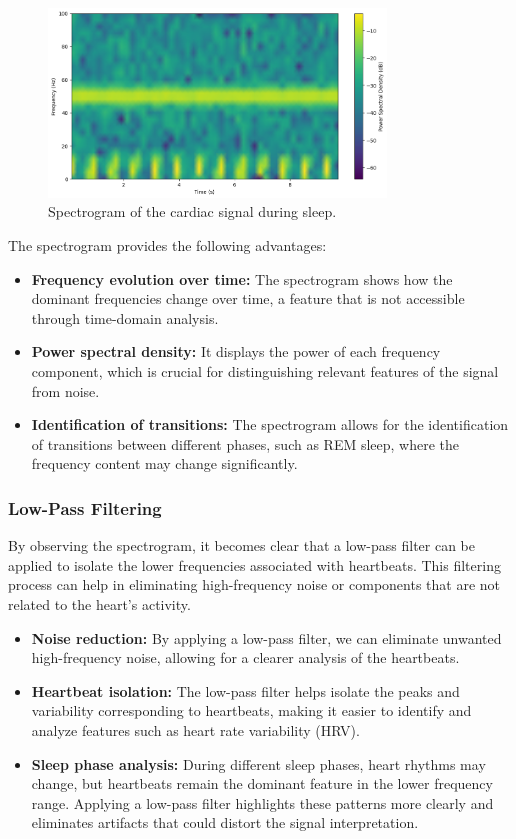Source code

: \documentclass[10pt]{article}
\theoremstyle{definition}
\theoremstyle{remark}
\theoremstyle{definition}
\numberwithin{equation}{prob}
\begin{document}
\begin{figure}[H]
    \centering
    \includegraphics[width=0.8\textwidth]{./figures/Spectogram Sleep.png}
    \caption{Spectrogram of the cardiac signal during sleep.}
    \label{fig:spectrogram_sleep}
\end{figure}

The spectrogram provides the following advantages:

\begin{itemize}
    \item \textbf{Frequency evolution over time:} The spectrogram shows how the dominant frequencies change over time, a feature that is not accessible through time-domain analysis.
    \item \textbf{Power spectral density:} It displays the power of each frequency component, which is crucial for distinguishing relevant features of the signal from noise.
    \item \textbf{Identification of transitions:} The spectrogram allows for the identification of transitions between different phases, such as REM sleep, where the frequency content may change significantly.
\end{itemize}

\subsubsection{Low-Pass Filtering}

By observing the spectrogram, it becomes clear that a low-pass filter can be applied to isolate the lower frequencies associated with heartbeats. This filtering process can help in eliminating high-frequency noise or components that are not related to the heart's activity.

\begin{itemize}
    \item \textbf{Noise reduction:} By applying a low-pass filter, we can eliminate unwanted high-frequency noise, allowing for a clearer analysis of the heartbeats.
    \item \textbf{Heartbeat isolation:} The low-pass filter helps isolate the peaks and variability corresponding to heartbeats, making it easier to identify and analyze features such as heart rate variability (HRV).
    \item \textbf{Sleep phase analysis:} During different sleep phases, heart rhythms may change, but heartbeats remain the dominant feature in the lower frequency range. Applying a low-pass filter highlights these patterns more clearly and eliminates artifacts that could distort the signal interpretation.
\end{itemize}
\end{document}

--

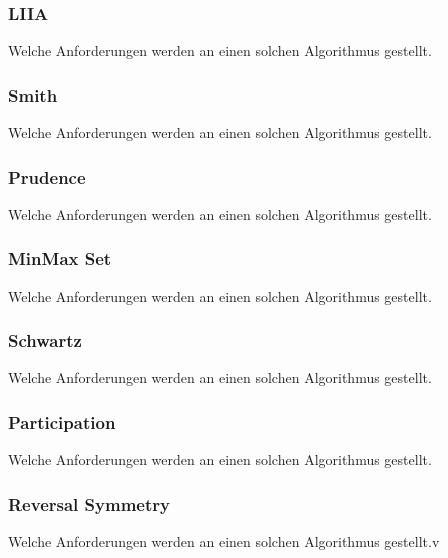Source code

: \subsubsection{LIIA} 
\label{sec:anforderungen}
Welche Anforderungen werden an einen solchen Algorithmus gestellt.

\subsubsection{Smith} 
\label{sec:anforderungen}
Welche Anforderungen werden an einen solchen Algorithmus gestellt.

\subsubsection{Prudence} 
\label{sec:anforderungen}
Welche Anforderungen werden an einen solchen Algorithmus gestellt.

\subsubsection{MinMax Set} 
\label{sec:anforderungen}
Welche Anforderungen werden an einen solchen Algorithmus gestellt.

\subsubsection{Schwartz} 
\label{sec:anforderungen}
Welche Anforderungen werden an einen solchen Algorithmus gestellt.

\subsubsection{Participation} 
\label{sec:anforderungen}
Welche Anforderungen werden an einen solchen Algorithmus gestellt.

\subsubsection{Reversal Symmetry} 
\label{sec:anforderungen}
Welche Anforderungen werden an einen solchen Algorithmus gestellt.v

---

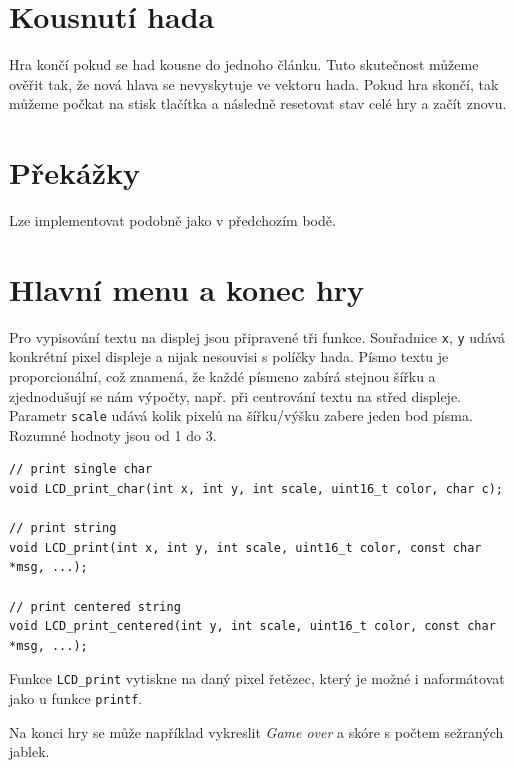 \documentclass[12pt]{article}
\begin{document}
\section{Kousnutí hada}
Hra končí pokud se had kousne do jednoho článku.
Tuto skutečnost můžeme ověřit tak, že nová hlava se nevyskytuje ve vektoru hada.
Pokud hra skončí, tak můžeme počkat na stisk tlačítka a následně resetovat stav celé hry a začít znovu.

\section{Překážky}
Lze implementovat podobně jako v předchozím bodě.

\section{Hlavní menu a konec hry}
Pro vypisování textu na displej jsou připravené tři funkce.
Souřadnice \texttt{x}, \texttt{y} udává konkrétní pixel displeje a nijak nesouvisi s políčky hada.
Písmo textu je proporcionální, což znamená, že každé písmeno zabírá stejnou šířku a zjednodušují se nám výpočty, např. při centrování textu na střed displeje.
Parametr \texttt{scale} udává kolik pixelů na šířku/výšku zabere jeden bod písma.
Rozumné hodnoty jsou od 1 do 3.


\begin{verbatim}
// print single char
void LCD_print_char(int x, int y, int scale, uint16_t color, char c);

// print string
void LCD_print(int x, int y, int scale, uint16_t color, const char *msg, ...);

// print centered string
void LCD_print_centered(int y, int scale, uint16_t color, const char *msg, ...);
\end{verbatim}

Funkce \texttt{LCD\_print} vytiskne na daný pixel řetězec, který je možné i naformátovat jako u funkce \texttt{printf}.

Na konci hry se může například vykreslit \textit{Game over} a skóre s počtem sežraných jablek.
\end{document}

» **WHAT IS NEEDED**
Check each line above for "heartbeats" and please state only how many have it.

» **YOUR SOLUTION**
4